Jonas Helmer Osslund was a Swedish painter. He specialized in motifs from Lappland and often painted on greaseproof paper.
His father, Daniel, was a painter of some local note. His brother, Elis, was also a painter and his half-sister, Frida was an author. He changed his name from Åslund to Osslund when he lived in America, to make the correct pronunciation more obvious.
After his basic education, he moved to the United States to study engineering. At the age of twenty, he began painting and was employed by the Gustavsberg Porcelain Factory. In 1890, they paid for a study trip to Paris. Rather than return, he quit his job and began taking lessons at the Académie Colarossi in 1894. He also absorbed Symbolism from lessons from Paul Gauguin and worked with Jens Ferdinand Willumsen. Eventually, he ran out of money and had to go home in 1897.

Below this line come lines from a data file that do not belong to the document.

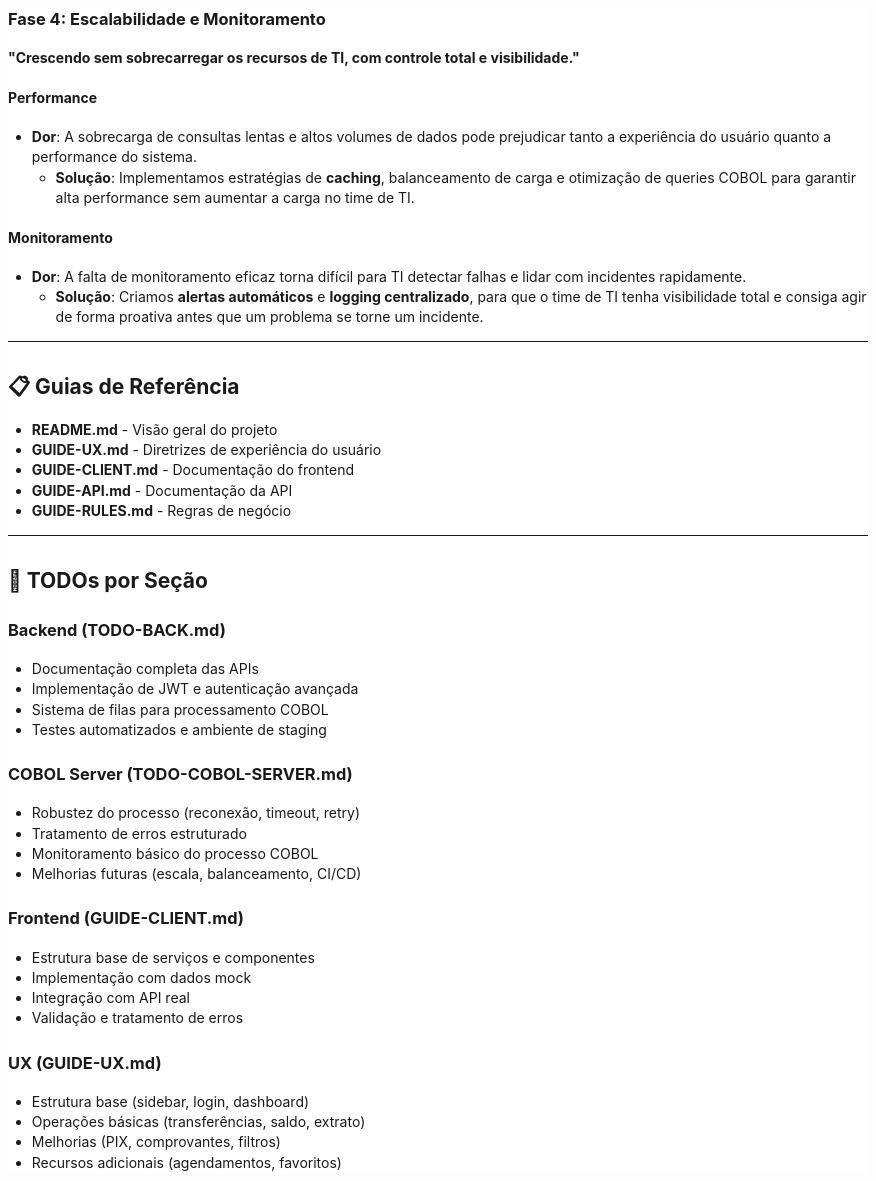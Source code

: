 
### Fase 4: Escalabilidade e Monitoramento

**"Crescendo sem sobrecarregar os recursos de TI, com controle total e visibilidade."**

#### Performance

- **Dor**: A sobrecarga de consultas lentas e altos volumes de dados pode prejudicar tanto a experiência do usuário quanto a performance do sistema.
  - **Solução**: Implementamos estratégias de **caching**, balanceamento de carga e otimização de queries COBOL para garantir alta performance sem aumentar a carga no time de TI.

#### Monitoramento

- **Dor**: A falta de monitoramento eficaz torna difícil para TI detectar falhas e lidar com incidentes rapidamente.
  - **Solução**: Criamos **alertas automáticos** e **logging centralizado**, para que o time de TI tenha visibilidade total e consiga agir de forma proativa antes que um problema se torne um incidente.

---

## 📋 Guias de Referência

- **README.md** - Visão geral do projeto
- **GUIDE-UX.md** - Diretrizes de experiência do usuário
- **GUIDE-CLIENT.md** - Documentação do frontend
- **GUIDE-API.md** - Documentação da API
- **GUIDE-RULES.md** - Regras de negócio

---

## 📝 TODOs por Seção

### Backend (TODO-BACK.md)
- Documentação completa das APIs
- Implementação de JWT e autenticação avançada
- Sistema de filas para processamento COBOL
- Testes automatizados e ambiente de staging

### COBOL Server (TODO-COBOL-SERVER.md)
- Robustez do processo (reconexão, timeout, retry)
- Tratamento de erros estruturado
- Monitoramento básico do processo COBOL
- Melhorias futuras (escala, balanceamento, CI/CD)

### Frontend (GUIDE-CLIENT.md)
- Estrutura base de serviços e componentes
- Implementação com dados mock
- Integração com API real
- Validação e tratamento de erros

### UX (GUIDE-UX.md)
- Estrutura base (sidebar, login, dashboard)
- Operações básicas (transferências, saldo, extrato)
- Melhorias (PIX, comprovantes, filtros)
- Recursos adicionais (agendamentos, favoritos)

On arriving, his friend, Georg J:son Karlin, found employment for him at Höganäs AB. He stayed for only six months, producing over seventy designs, most of which were never put into production. It was then that he developed his personal style of landscape painting. His first trip to the northern wilderness came in 1898. He used greaseless paper, which was cheaper and easier to handle than canvas; a method he had learned from Gauguin. His works, in their turn, influenced a young painter named Leander Engström.